Work order: Two lines in the data below mark the range: the one with "- 🌱 I’m currently" and the one with "### ✍️ Random". Return both, along with every line between them, exactly.

Material for this exercise:
[Start of section]
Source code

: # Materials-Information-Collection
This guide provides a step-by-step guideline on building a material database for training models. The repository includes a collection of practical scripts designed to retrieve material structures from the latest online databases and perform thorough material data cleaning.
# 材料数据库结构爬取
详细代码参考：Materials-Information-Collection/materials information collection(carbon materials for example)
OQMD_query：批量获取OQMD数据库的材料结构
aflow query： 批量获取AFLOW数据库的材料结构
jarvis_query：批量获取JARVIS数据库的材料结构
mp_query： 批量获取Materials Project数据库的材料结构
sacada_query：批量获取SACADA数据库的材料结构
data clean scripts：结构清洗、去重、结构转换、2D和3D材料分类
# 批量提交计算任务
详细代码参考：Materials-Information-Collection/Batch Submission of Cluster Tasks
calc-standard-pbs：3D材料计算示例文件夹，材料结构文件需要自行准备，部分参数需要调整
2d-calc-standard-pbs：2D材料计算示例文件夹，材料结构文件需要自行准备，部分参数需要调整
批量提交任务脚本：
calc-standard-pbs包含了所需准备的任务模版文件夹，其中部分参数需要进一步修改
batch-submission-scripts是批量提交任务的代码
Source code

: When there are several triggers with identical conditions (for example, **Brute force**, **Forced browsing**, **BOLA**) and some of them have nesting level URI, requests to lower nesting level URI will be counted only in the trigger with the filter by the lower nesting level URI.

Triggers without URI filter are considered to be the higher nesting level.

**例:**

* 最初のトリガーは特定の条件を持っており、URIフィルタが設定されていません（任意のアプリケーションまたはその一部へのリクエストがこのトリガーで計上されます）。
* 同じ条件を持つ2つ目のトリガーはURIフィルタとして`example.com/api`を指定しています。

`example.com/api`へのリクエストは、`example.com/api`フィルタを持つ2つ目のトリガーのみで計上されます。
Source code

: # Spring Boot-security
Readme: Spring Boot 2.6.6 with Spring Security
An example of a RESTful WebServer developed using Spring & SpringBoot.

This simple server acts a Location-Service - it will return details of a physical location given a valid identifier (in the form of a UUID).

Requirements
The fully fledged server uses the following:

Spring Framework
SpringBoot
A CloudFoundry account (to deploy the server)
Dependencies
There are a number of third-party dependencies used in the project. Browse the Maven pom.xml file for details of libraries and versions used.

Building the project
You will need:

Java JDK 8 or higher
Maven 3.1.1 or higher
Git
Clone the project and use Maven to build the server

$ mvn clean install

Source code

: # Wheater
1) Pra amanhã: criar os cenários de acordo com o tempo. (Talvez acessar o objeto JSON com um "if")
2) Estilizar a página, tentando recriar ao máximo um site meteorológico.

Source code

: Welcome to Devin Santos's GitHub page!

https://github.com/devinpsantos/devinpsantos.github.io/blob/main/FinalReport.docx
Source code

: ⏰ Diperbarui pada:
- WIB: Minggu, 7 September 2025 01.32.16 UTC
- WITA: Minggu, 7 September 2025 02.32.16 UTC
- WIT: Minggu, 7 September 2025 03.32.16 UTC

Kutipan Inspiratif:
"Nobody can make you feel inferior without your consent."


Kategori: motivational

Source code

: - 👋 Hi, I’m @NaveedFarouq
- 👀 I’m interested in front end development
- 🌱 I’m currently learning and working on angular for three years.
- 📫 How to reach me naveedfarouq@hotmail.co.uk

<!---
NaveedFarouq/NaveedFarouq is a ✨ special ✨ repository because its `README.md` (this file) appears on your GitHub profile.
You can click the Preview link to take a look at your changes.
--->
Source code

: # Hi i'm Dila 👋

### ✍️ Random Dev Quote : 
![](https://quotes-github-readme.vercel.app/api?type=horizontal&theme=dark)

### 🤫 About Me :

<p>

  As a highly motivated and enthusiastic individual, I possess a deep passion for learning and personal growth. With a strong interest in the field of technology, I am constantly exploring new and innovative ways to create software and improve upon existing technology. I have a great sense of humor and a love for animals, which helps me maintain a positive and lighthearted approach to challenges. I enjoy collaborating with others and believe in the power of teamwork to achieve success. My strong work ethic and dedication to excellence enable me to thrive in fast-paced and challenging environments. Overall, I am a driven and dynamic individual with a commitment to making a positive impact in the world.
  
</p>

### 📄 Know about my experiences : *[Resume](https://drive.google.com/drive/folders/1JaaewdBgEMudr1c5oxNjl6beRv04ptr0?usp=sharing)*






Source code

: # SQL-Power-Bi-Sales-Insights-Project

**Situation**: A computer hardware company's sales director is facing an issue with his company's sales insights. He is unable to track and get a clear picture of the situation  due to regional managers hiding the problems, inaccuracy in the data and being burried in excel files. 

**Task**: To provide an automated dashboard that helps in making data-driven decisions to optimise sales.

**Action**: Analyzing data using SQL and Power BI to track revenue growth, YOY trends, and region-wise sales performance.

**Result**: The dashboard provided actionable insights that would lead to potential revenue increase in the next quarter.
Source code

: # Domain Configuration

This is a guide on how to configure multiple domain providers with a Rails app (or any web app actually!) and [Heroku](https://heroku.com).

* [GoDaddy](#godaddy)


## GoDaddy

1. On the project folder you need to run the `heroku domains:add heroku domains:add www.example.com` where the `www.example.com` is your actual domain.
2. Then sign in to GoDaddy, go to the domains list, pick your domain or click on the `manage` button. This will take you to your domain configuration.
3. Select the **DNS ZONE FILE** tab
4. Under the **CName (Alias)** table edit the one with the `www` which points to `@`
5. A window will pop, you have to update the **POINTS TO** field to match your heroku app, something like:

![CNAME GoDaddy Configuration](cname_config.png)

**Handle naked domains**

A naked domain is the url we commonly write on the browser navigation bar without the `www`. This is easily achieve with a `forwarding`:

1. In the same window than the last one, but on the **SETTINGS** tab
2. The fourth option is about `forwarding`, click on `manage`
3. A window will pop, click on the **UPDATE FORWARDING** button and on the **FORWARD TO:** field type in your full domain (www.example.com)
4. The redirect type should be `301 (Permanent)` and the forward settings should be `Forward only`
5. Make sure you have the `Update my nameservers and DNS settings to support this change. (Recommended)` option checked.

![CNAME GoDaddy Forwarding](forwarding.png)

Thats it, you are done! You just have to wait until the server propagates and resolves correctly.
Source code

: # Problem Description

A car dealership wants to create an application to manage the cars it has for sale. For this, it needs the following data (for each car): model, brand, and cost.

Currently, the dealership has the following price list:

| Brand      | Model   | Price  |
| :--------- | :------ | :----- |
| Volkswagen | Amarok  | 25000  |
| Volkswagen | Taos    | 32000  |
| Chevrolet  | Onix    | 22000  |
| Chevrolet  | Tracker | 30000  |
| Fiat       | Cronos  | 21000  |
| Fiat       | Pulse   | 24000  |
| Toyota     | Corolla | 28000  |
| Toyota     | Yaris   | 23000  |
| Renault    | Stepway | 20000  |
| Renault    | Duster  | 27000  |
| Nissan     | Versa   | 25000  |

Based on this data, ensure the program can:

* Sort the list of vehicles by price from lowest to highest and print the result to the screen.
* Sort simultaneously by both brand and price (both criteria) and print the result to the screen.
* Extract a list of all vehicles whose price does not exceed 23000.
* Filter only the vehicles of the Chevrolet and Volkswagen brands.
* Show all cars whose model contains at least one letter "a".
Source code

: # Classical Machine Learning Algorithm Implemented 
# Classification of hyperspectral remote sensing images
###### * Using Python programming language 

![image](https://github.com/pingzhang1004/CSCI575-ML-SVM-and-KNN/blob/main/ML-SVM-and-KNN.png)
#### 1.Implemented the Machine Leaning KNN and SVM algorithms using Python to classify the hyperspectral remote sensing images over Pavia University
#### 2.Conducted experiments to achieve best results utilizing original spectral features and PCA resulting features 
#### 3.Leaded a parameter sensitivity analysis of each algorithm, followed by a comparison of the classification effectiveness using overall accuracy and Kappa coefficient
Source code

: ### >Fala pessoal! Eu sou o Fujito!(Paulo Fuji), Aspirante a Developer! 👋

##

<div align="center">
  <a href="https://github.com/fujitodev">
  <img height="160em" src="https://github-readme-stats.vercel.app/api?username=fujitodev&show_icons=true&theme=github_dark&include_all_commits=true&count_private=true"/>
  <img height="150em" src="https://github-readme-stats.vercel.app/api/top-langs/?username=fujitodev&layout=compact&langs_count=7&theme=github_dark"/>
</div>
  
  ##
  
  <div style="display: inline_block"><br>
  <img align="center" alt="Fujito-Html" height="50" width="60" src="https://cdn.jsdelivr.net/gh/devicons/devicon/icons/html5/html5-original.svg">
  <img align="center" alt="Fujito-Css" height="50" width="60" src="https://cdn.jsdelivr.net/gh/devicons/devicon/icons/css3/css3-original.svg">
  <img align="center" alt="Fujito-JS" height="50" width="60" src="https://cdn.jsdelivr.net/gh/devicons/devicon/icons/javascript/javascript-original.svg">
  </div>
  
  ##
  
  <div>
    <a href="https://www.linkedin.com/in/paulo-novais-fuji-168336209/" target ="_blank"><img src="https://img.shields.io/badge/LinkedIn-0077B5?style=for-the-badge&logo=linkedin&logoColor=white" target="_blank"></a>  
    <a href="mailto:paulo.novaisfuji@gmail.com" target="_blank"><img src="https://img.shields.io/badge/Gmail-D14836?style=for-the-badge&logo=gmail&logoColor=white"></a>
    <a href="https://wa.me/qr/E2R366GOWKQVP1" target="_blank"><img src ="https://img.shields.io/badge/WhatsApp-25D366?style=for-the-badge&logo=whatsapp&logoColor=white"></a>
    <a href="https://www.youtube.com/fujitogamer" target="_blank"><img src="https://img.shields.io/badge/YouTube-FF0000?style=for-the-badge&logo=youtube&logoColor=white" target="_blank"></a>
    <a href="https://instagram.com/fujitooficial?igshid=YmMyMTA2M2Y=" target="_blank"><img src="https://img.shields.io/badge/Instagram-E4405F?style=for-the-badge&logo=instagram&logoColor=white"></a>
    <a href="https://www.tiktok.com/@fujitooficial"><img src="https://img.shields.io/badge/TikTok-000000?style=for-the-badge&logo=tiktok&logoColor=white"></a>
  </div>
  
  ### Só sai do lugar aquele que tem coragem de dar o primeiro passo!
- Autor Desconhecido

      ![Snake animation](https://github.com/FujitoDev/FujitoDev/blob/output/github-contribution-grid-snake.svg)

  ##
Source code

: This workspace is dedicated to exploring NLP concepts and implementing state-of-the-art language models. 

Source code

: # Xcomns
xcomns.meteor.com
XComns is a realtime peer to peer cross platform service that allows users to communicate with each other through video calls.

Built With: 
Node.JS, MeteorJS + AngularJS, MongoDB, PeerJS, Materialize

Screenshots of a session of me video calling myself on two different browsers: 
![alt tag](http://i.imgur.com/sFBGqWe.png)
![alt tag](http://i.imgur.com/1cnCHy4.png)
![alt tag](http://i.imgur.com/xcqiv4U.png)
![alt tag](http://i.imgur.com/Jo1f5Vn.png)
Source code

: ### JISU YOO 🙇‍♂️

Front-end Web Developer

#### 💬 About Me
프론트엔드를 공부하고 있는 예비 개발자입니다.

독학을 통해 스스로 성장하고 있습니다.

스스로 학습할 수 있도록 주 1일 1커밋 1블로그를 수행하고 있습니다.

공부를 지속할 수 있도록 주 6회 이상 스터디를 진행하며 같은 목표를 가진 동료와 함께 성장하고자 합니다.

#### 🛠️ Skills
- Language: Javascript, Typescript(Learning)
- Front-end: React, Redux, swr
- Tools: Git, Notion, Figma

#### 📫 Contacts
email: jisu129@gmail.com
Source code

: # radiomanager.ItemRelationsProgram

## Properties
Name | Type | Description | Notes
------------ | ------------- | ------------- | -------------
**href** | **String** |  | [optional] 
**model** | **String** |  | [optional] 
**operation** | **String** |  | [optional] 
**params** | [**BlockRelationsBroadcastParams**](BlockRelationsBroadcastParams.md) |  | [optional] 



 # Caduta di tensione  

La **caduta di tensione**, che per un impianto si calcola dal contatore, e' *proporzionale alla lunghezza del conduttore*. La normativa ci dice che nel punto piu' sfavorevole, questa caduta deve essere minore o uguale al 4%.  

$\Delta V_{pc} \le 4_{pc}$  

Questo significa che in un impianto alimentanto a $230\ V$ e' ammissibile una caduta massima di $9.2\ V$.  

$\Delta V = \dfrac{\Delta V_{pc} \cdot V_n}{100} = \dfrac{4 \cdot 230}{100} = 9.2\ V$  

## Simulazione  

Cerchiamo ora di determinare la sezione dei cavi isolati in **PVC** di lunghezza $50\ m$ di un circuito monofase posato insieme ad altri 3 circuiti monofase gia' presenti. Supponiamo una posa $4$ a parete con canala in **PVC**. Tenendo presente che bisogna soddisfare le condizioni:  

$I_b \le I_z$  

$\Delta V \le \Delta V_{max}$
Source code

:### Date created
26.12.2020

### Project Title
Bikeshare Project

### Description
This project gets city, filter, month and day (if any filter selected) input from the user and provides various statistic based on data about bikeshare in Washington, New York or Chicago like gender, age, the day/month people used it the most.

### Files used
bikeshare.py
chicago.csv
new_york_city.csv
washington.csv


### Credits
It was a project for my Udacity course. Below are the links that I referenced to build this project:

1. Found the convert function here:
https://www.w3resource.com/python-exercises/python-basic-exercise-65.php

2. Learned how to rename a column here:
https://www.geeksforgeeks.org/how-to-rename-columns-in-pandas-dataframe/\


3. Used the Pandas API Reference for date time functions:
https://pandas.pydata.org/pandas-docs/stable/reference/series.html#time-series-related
[End of section]
Exercise output:
- 🌱 I’m currently learning and working on angular for three years.
- 📫 How to reach me naveedfarouq@hotmail.co.uk

<!---
NaveedFarouq/NaveedFarouq is a ✨ special ✨ repository because its `README.md` (this file) appears on your GitHub profile.
You can click the Preview link to take a look at your changes.
--->
Source code

: # Hi i'm Dila 👋

### ✍️ Random Dev Quote : 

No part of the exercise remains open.